Imagen: Calixto N. Llanes
Recorremos tantos caminos durante nuestra estadía en este mundo que no llegamos a saber a ciencia cierta cuántos fueron o, por lo menos, dónde fueron. Nos resultaría casi imposible saber las veces que nos cruzamos con lo que ya habíamos trazado desde que nacimos hasta lo que dejamos el día que morimos. Y eso sin contar lo que nos corresponda luego de la muerte, como es el caso de tantos exhumados por razones tan diversas como improbables y hasta insolentes, y ni qué decir de los que regresan, omnipresentes, en forma de espíritu o de recuerdo. Nada más miremos a Dalí, uno de los más famosos y de los desenterrados más recientes, que, sin opción, prestará su dentadura para que la ciencia determine si es o no el padre de alguien. Es decir, ni siquiera muertos podremos asegurar que no regresaremos a un lugar en donde ya estuvimos, o a una persona que en algún momento de la historia fuimos nosotros mismos. Así como no tendremos la menor idea de adonde nos llevará la vida cuando ya no sea nuestra, cuando ya no hagamos parte vital de ella. Eso es lo mismo que le sucedió al niño que fui hace tantos años, que reencarnó en mí hace unos días. Mientras ojeaba un ejemplar de El Principito en una librería, él regresó de la tumba del olvido y se metió en mis huesos. Lo sentí temblar de emoción, ablandarse de ternura y hasta calentarse como mecanismo de defensa por el hecho de estar en otro planeta, desconocido todavía para él. Y todo lo que le ocurrió durante esos pocos minutos lo sentí como si hubiera sido yo mismo, el niño vencido que ya soy, quien leyó por primera vez aquel clásico que a tantos ha hecho lectores. Fue por eso que pasé horas enteras pasando los ojos a lo largo y ancho del libro, aunque los libreros me vieran como a un bicho raro que no conoce los rencores del tiempo.

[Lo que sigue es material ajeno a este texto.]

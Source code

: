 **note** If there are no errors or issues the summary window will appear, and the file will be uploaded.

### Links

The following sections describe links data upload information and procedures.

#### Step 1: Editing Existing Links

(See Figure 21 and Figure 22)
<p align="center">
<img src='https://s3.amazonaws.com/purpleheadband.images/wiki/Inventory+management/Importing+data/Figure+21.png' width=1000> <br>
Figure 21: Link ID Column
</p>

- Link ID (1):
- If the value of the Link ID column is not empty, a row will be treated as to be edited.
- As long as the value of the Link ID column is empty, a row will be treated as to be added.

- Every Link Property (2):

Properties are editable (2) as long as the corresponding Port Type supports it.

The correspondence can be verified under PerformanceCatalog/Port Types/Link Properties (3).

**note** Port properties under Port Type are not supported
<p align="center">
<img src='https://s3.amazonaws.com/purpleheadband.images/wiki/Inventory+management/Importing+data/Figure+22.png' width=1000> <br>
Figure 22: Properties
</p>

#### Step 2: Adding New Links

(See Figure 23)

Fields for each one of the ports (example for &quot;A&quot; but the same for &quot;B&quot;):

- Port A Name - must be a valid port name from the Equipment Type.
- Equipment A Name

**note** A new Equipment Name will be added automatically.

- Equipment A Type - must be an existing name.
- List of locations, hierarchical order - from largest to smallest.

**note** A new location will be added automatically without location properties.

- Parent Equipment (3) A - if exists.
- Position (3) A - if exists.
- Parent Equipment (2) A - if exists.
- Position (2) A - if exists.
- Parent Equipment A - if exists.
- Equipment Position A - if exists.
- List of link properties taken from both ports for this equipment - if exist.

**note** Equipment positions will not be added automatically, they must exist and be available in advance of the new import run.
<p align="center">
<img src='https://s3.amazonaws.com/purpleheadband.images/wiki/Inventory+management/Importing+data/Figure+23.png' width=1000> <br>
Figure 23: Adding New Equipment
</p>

Casi como a un niño que lee su libro favorito sin saber que lo que está haciendo es caminar una y otra vez el camino hacia sí mismo y, a la vez, el que lo llevará a la muerte inminente y lo convertirá en un adulto, que no es otra cosa que un niño interfecto.
En resumen, me dijo el niño antes de abandonarme hasta la próxima vida, recorremos tantos caminos como caminos somos y, que nunca sobre decírtelo, caminamos tanto como paisajes seamos.